- [MATERIAL SHOWN]
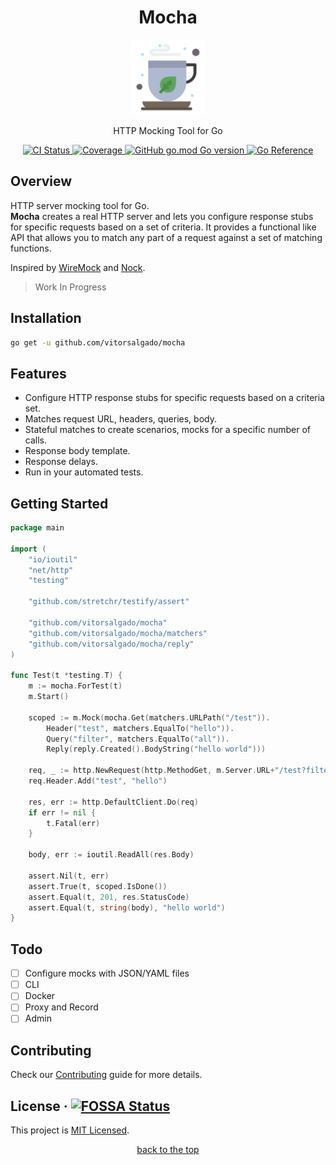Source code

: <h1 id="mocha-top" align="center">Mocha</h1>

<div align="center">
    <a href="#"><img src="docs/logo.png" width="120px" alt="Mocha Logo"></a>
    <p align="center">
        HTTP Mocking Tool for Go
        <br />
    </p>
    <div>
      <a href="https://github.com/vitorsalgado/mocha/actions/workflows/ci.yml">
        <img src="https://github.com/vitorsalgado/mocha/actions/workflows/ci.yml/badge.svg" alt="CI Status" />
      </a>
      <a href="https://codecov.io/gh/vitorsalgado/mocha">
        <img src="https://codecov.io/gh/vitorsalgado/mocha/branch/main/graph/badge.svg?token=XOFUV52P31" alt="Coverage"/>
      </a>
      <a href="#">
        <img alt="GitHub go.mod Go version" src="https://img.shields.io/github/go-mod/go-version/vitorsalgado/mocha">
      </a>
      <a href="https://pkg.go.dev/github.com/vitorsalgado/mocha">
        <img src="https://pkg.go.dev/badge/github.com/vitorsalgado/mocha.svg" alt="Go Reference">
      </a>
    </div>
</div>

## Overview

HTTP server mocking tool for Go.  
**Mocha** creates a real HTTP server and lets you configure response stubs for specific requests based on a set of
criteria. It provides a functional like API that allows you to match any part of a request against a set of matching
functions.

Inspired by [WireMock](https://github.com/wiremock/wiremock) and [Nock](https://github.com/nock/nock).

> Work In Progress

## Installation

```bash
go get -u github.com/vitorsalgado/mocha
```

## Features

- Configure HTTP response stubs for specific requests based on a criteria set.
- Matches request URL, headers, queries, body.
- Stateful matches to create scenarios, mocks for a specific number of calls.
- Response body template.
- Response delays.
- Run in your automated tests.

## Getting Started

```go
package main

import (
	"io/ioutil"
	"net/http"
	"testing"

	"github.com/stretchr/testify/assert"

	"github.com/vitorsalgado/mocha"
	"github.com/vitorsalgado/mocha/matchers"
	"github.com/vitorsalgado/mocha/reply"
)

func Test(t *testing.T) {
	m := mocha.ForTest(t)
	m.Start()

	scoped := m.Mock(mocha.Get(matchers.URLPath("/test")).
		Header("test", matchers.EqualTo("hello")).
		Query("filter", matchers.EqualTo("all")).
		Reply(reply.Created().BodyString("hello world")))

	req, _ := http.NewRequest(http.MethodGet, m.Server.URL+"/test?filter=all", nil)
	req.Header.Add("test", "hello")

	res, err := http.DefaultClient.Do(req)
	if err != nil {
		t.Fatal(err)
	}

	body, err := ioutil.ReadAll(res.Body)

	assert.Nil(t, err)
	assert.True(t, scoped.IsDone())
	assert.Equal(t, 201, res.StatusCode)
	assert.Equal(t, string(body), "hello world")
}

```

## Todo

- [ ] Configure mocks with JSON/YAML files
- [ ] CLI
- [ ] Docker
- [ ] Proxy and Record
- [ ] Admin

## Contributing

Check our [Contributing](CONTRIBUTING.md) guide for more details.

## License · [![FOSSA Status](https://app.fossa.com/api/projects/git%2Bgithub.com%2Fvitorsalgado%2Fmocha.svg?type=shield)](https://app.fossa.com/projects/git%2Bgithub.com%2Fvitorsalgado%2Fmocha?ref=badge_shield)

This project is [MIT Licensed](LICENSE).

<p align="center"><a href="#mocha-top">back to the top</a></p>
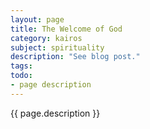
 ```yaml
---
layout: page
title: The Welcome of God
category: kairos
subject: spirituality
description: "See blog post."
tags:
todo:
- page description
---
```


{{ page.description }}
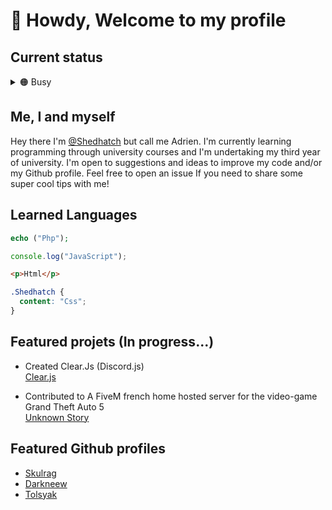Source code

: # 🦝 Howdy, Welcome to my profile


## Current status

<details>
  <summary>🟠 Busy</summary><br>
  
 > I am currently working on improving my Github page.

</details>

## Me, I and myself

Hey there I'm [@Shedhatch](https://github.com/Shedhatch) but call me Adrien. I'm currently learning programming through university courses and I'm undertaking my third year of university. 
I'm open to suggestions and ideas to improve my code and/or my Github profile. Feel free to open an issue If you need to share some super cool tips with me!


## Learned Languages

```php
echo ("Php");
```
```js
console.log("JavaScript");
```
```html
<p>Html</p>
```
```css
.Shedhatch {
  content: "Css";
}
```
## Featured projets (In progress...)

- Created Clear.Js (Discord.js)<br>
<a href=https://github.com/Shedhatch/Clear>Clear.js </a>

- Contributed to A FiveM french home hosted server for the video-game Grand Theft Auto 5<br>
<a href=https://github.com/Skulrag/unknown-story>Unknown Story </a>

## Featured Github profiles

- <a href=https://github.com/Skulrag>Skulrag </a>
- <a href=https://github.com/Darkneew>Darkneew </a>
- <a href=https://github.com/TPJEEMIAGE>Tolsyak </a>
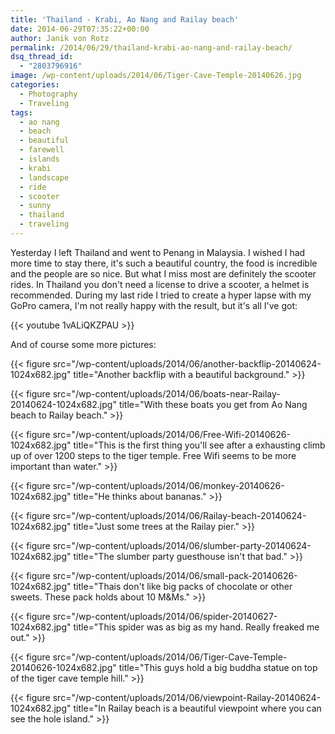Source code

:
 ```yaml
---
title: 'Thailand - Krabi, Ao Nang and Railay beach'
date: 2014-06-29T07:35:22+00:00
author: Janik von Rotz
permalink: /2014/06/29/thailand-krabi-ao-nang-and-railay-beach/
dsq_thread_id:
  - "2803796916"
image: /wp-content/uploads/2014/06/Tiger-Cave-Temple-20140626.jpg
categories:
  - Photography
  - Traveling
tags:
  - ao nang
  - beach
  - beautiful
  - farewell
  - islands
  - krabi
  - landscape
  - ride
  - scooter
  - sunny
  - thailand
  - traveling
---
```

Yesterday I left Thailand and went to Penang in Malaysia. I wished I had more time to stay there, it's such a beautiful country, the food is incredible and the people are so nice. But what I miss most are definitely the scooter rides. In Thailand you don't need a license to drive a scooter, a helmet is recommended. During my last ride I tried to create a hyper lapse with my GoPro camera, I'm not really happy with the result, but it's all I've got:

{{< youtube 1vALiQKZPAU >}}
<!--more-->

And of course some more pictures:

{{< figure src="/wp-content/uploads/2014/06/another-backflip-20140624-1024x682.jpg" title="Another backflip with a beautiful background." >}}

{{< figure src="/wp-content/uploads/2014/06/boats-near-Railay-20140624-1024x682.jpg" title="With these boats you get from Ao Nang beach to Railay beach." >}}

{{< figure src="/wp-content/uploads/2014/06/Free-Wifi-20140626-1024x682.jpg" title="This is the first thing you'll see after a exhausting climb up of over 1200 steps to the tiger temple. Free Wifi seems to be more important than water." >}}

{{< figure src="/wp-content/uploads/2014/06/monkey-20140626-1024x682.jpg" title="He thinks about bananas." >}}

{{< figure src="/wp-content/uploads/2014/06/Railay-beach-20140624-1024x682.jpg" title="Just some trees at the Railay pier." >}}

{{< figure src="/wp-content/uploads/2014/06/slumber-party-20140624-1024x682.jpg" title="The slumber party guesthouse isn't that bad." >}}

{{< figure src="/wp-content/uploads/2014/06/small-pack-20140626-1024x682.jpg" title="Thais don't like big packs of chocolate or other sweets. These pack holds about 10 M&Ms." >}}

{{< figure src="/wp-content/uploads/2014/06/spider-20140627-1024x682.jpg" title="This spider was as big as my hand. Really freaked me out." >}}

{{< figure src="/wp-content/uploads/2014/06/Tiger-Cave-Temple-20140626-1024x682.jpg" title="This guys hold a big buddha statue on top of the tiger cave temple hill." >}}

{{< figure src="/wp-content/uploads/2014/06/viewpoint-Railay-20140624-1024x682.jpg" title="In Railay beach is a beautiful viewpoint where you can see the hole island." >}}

- [WHAT IS EXPECTED] Number of lines above with the word "matchers": state it alone.

- [SOLUTION TO THE PROBLEM] 4